**Problem to solve**
Please produce a character-exact copy of the listing that follows, omitting all images.

**Supplied material**

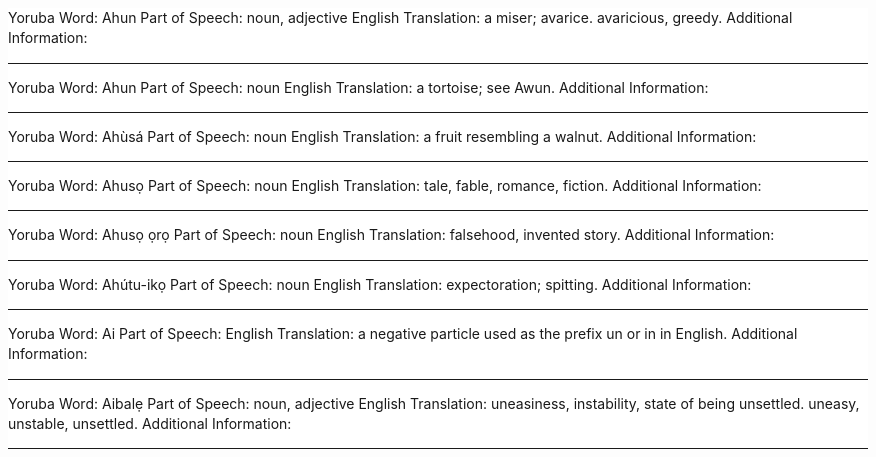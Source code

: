 Yoruba Word: Ahun
Part of Speech: noun, adjective
English Translation: a miser; avarice. avaricious, greedy.
Additional Information:

---

Yoruba Word: Ahun
Part of Speech: noun
English Translation: a tortoise; see Awun.
Additional Information:

---

Yoruba Word: Ahùsá
Part of Speech: noun
English Translation: a fruit resembling a walnut.
Additional Information:

---

Yoruba Word: Ahusọ
Part of Speech: noun
English Translation: tale, fable, romance, fiction.
Additional Information:

---

Yoruba Word: Ahusọ ọrọ
Part of Speech: noun
English Translation: falsehood, invented story.
Additional Information:

---

Yoruba Word: Ahútu-ikọ
Part of Speech: noun
English Translation: expectoration; spitting.
Additional Information:

---

Yoruba Word: Ai
Part of Speech:
English Translation: a negative particle used as the prefix un or in in English.
Additional Information:

---

Yoruba Word: Aibalẹ
Part of Speech: noun, adjective
English Translation: uneasiness, instability, state of being unsettled. uneasy, unstable, unsettled.
Additional Information:

---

**Response to the task**
Source code

: Yoruba Word: Ahun
Part of Speech: noun, adjective
English Translation: a miser; avarice. avaricious, greedy.
Additional Information:

---

Yoruba Word: Ahun
Part of Speech: noun
English Translation: a tortoise; see Awun.
Additional Information:

---

Yoruba Word: Ahùsá
Part of Speech: noun
English Translation: a fruit resembling a walnut.
Additional Information:

---

Yoruba Word: Ahusọ
Part of Speech: noun
English Translation: tale, fable, romance, fiction.
Additional Information:

---

Yoruba Word: Ahusọ ọrọ
Part of Speech: noun
English Translation: falsehood, invented story.
Additional Information:

---

Yoruba Word: Ahútu-ikọ
Part of Speech: noun
English Translation: expectoration; spitting.
Additional Information:

---

Yoruba Word: Ai
Part of Speech:
English Translation: a negative particle used as the prefix un or in in English.
Additional Information:

---

Yoruba Word: Aibalẹ
Part of Speech: noun, adjective
English Translation: uneasiness, instability, state of being unsettled. uneasy, unstable, unsettled.
Additional Information:

---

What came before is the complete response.